I am on session 4 now. I think that the ANTs handout has been very helpful so far. For me, I feel that most of my ANTs are not so much as “thoughts” but more of a visual component. I sometimes find my mind dwelling on a bad social experience that already happened in the past and I picture the experience re-happening in my mind. It’s almost like as if a movie is happening in my brain! Lol I can actually feel what I felt at that time and I dwell on everything I said or did. And I also dwell in anticipation of the future. If I know that I have to attend a social setting that causes me high amounts of anxiety, I will dwell for days before the event in fear of being anxious. I don’t like feeling anxious. I hate the way it makes me look or act. My muscles get very tense, I blush a lot, and I find it hard to focus and make eye contact. I hate feeling like that because it prevents me from acting like my true self. I dwell on this ALL the time. I worry that I will feel this way in the future and that scares me. My anxiety is usually triggered by certain people. I don’t feel anxiety around everyone. There are certain social settings and environments in which I feel high levels of anxiety. Overthinking is a big issue for me. I always try to think about what caused my SA to begin with. (This is probably an ANT) and then I dwell and overthink that. My mind runs around in circles.

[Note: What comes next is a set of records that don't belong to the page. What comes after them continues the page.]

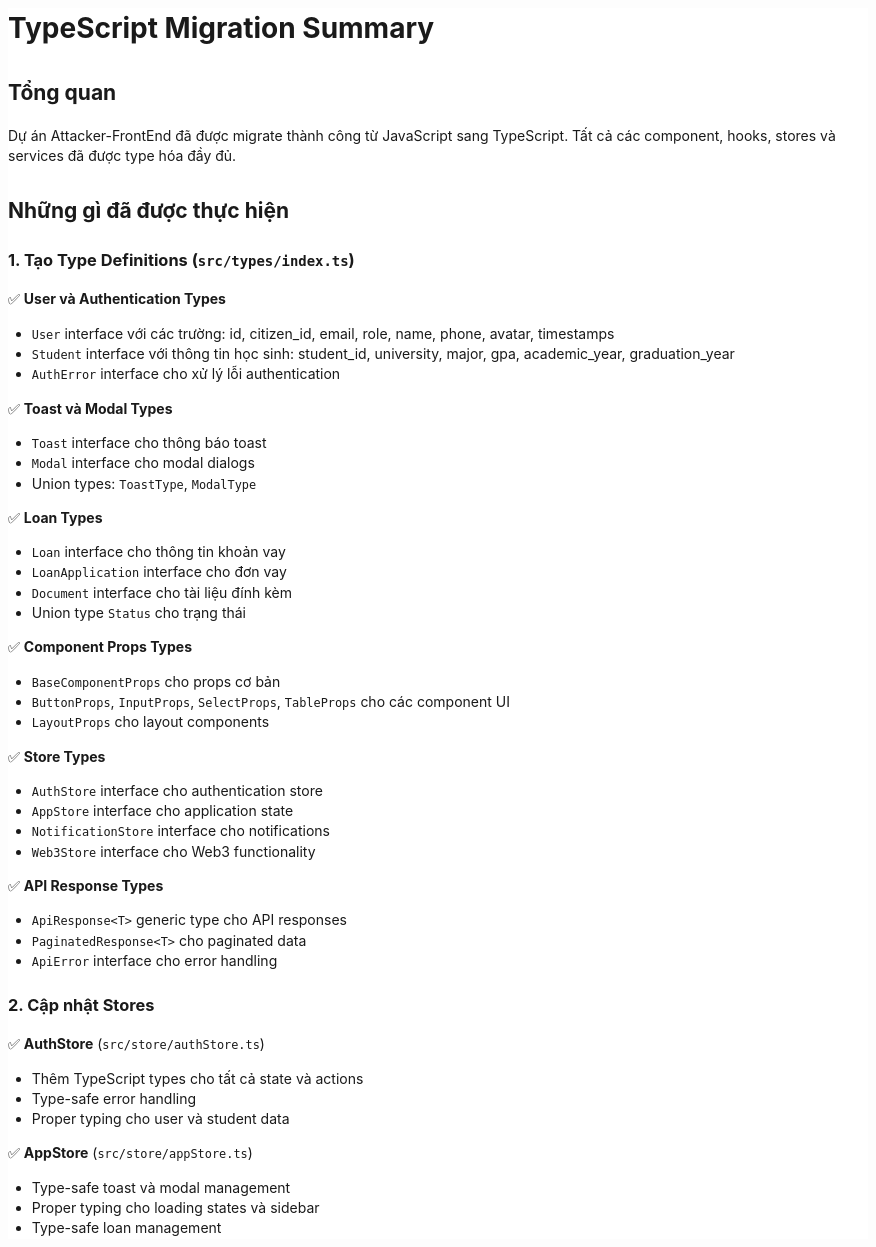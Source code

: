 # TypeScript Migration Summary

## Tổng quan

Dự án Attacker-FrontEnd đã được migrate thành công từ JavaScript sang TypeScript. Tất cả các component, hooks, stores và services đã được type hóa đầy đủ.

## Những gì đã được thực hiện

### 1. Tạo Type Definitions (`src/types/index.ts`)

✅ **User và Authentication Types**
- `User` interface với các trường: id, citizen_id, email, role, name, phone, avatar, timestamps
- `Student` interface với thông tin học sinh: student_id, university, major, gpa, academic_year, graduation_year
- `AuthError` interface cho xử lý lỗi authentication

✅ **Toast và Modal Types**
- `Toast` interface cho thông báo toast
- `Modal` interface cho modal dialogs
- Union types: `ToastType`, `ModalType`

✅ **Loan Types**
- `Loan` interface cho thông tin khoản vay
- `LoanApplication` interface cho đơn vay
- `Document` interface cho tài liệu đính kèm
- Union type `Status` cho trạng thái

✅ **Component Props Types**
- `BaseComponentProps` cho props cơ bản
- `ButtonProps`, `InputProps`, `SelectProps`, `TableProps` cho các component UI
- `LayoutProps` cho layout components

✅ **Store Types**
- `AuthStore` interface cho authentication store
- `AppStore` interface cho application state
- `NotificationStore` interface cho notifications
- `Web3Store` interface cho Web3 functionality

✅ **API Response Types**
- `ApiResponse<T>` generic type cho API responses
- `PaginatedResponse<T>` cho paginated data
- `ApiError` interface cho error handling

### 2. Cập nhật Stores

✅ **AuthStore** (`src/store/authStore.ts`)
- Thêm TypeScript types cho tất cả state và actions
- Type-safe error handling
- Proper typing cho user và student data

✅ **AppStore** (`src/store/appStore.ts`)
- Type-safe toast và modal management
- Proper typing cho loading states và sidebar
- Type-safe loan management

I have been listening to positive affirmations and calming music every morning to help me feel relaxed to start the day. I talk to myself and tell myself that I want to be happy and relaxed. I sometimes find it hard to stop the ANTS. What does it mean to “catch” the ANT? Does that mean I have to re-say the ANT in my head before using a stopping statement, so that my brain knows what statement I am trying to block off? Also, is it better to use the same stopping statement every time?
I am going to keep on with the therapy every day. I need to keep practicing and applying the strategies as much as I can. I find that I try to use slow talk with people I feel comfortable with. I know that if I keep at it, I can overcome SA for good! I sometimes am impatient and want immediate results, but I am telling myself that it takes time!!
Good luck to everyone! Please share your thoughts if you can! I would be more that happy to hear your story because we are all in the same boat and in this together! The more encouragement and motivation that we share, the stronger we can become! Thank you for your time!